21 Y estad atentos: y cuando viereis salir las hijas de Silo á bailar en corros, vosotros saldréis de las viñas, y arrebataréis cada uno mujer para sí de las hijas de Silo, y os iréis á tierra de Benjamín:
en let goed op, Wanneer de meisjes van Sjilo naar buiten komen voor de reidansen, sluipt dan uit de wijngaarden te voorschijn, rooft u ieder een vrouw uit de meisjes van Sjilo, en keert naar het land van Benjamin terug.
22 Y cuando vinieren los padres de ellas ó sus hermanos á demandárnoslo, nosotros les diremos: Tened piedad de nosotros en lugar de ellos: pues que nosotros en la guerra no tomamos mujeres para todos: que vosotros no se las habéis dado, para que ahora seáis culpables.
En als haar vaders of broers u erover komen lastig vallen, dan moet ge hun zeggen: Ge moet het ons maar vergeven; want niemand van ons heeft zich een vrouw in de strijd kunnen nemen; en wanneer gij ze zelf hadt gegeven, zoudt ge u bezondigd hebben.

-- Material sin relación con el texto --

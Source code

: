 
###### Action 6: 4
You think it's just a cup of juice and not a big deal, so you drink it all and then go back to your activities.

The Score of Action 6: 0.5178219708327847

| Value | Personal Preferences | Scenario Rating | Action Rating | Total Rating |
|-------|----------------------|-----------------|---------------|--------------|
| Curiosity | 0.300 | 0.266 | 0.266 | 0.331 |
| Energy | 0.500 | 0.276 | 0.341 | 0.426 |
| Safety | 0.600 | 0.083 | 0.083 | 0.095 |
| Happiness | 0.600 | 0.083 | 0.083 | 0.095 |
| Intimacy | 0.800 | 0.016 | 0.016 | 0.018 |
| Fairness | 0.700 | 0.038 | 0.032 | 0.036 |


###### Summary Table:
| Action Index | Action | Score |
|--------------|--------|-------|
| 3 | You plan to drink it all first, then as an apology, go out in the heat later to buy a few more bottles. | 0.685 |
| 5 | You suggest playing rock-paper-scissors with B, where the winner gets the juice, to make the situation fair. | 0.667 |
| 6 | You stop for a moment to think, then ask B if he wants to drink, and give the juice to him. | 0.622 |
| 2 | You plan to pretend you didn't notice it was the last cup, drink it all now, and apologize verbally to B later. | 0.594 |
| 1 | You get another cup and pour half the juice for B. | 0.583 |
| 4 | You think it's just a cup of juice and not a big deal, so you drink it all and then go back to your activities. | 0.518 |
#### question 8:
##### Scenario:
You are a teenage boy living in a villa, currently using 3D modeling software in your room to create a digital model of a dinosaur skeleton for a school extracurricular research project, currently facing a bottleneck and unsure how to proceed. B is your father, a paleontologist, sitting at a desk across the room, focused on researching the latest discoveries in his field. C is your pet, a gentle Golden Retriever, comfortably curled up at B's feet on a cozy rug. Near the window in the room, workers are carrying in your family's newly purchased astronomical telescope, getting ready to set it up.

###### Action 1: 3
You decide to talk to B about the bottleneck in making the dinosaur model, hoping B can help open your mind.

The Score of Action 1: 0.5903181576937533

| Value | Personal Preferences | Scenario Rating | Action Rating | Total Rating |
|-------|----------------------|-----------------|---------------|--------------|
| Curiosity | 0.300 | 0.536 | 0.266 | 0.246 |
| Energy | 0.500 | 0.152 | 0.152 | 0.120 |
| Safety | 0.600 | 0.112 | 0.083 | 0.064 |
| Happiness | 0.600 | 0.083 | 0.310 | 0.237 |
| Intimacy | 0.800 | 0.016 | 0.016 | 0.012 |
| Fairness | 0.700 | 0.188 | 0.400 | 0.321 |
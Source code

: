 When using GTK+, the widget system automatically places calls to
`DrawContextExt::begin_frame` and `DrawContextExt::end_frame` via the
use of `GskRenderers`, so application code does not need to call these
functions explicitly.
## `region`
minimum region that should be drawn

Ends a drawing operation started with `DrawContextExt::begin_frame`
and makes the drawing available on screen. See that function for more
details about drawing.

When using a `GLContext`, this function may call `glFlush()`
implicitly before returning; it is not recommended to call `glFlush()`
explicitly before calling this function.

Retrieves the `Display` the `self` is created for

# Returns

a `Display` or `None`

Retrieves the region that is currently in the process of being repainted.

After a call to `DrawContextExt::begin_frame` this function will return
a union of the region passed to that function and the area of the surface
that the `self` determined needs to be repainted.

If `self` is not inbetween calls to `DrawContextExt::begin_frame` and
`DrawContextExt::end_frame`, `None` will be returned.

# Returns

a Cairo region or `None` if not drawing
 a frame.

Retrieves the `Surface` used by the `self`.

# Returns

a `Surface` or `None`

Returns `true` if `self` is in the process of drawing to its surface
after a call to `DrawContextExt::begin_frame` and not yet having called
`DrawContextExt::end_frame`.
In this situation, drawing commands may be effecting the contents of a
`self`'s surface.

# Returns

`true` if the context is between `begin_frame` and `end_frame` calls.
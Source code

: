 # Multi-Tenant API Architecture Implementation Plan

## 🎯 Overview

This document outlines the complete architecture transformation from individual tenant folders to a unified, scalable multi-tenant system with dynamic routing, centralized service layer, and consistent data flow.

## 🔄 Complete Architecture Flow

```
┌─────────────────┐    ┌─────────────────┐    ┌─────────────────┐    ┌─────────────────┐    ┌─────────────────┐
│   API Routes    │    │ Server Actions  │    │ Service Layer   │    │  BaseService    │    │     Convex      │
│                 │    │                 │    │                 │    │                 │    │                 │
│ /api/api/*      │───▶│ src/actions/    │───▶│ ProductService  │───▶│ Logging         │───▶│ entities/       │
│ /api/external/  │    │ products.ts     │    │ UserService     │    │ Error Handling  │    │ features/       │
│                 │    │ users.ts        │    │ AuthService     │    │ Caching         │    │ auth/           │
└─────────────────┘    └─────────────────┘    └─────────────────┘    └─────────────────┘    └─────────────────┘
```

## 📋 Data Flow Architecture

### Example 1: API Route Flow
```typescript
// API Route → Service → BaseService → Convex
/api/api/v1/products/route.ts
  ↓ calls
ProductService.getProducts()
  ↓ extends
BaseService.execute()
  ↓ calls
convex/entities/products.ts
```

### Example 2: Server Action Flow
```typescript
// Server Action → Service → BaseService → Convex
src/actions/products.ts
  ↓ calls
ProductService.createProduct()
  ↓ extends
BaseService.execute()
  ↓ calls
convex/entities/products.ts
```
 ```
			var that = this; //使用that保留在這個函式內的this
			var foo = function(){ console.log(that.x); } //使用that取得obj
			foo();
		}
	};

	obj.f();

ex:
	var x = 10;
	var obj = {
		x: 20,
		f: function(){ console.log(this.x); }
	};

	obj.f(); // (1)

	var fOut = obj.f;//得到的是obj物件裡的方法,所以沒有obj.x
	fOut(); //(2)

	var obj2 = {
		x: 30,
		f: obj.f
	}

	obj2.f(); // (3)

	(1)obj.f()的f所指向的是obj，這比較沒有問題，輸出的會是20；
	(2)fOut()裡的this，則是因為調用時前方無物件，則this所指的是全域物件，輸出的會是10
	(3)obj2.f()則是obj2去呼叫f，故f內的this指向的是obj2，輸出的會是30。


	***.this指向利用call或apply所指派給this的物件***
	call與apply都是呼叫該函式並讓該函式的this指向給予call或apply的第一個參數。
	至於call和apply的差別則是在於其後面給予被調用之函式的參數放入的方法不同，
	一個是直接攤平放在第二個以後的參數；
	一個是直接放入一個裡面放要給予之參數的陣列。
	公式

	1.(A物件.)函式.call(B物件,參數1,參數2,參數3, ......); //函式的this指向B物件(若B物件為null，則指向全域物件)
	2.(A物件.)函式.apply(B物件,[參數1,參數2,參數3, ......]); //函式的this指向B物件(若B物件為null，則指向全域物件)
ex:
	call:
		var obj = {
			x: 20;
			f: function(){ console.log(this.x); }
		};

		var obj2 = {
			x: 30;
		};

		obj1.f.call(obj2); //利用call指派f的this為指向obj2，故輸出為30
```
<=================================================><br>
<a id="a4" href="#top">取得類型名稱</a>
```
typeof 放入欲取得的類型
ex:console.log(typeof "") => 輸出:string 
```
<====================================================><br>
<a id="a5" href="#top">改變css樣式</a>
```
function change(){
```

23 Y los hijos de Benjamín lo hicieron así; pues tomaron mujeres conforme á su número, pillando de las que danzaban; y yéndose luego, tornáronse á su heredad, y reedificaron las ciudades, y habitaron en ellas.
De Benjamieten deden zo, en namen zich uit de dansende meisjes, die ze geschaakt hadden, zoveel vrouwen als ze nodig hadden. Daarna gingen ze heen, keerden terug naar hun erfdeel, bouwden de steden weer op, en woonden er in.
24 Entonces los hijos de Israel se fueron también de allí, cada uno á su tribu y á su familia, saliendo de allí cada uno á su heredad.
Ook de Israëlieten gingen nu vandaar heen, ieder naar zijn eigen stam en geslacht, en iedereen vertrok naar zijn erfdeel.
25 En estos días no había rey en Israel: cada uno hacía lo recto delante de sus ojos.
In die tijd was er geen koning in Israël, zodat iedereen deed, wat hem goeddacht.